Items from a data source
::::::

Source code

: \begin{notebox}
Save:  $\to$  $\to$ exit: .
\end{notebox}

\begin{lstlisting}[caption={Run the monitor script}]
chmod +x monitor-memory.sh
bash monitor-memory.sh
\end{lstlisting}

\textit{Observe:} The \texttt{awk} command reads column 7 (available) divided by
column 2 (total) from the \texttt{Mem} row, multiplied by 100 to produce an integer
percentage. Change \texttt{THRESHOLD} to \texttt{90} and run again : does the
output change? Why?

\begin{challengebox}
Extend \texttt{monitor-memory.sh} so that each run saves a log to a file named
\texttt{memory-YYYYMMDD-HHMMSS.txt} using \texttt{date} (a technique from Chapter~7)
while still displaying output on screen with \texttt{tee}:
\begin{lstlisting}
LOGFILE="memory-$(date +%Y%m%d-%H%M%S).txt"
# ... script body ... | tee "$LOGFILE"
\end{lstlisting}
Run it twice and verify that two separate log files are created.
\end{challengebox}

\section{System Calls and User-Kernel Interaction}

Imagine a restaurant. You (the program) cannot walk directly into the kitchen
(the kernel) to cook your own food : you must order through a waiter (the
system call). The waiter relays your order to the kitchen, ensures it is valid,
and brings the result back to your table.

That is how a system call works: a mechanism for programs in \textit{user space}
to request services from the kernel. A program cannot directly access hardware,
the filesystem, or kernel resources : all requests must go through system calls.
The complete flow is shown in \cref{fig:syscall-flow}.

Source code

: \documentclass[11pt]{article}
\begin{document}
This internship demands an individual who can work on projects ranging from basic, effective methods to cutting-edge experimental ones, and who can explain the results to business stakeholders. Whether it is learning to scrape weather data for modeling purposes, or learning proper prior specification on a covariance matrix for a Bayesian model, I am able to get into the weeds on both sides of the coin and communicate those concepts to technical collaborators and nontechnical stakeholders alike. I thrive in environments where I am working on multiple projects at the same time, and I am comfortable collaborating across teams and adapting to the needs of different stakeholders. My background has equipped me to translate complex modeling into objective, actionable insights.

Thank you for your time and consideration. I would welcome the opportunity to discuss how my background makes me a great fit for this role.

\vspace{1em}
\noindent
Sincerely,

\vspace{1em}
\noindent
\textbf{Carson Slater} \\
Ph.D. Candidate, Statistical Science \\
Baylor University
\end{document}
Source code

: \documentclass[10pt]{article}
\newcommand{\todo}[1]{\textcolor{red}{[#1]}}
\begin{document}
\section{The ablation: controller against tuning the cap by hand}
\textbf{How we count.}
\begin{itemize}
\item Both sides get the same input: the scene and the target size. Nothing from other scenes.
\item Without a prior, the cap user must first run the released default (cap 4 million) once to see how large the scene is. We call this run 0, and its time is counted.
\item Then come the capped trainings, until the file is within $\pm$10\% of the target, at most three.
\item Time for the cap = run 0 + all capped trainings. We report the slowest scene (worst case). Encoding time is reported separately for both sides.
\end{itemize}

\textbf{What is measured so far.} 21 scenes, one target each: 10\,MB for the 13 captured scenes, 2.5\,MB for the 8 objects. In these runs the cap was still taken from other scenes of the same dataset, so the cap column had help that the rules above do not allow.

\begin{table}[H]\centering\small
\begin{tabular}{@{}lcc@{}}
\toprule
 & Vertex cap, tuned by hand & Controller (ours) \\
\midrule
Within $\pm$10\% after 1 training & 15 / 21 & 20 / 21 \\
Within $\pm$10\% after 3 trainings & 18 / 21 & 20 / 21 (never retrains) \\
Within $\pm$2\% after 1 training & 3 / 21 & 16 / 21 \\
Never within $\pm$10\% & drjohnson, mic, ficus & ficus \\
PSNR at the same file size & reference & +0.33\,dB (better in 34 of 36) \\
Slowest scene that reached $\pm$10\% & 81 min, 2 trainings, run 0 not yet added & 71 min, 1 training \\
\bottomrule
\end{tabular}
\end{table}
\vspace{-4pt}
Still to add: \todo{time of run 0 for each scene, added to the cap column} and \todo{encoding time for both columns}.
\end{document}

::::::

TASK DETAILS: The line with "Within $\pm$2\% after" and all lines after it through the end of the data above: write these out exactly and add nothing.

SOLUTION FOR THIS EXERCISE:
Within $\pm$2\% after 1 training & 3 / 21 & 16 / 21 \\
Never within $\pm$10\% & drjohnson, mic, ficus & ficus \\
PSNR at the same file size & reference & +0.33\,dB (better in 34 of 36) \\
Slowest scene that reached $\pm$10\% & 81 min, 2 trainings, run 0 not yet added & 71 min, 1 training \\
\bottomrule
\end{tabular}
\end{table}
\vspace{-4pt}
Still to add: \todo{time of run 0 for each scene, added to the cap column} and \todo{encoding time for both columns}.
\end{document}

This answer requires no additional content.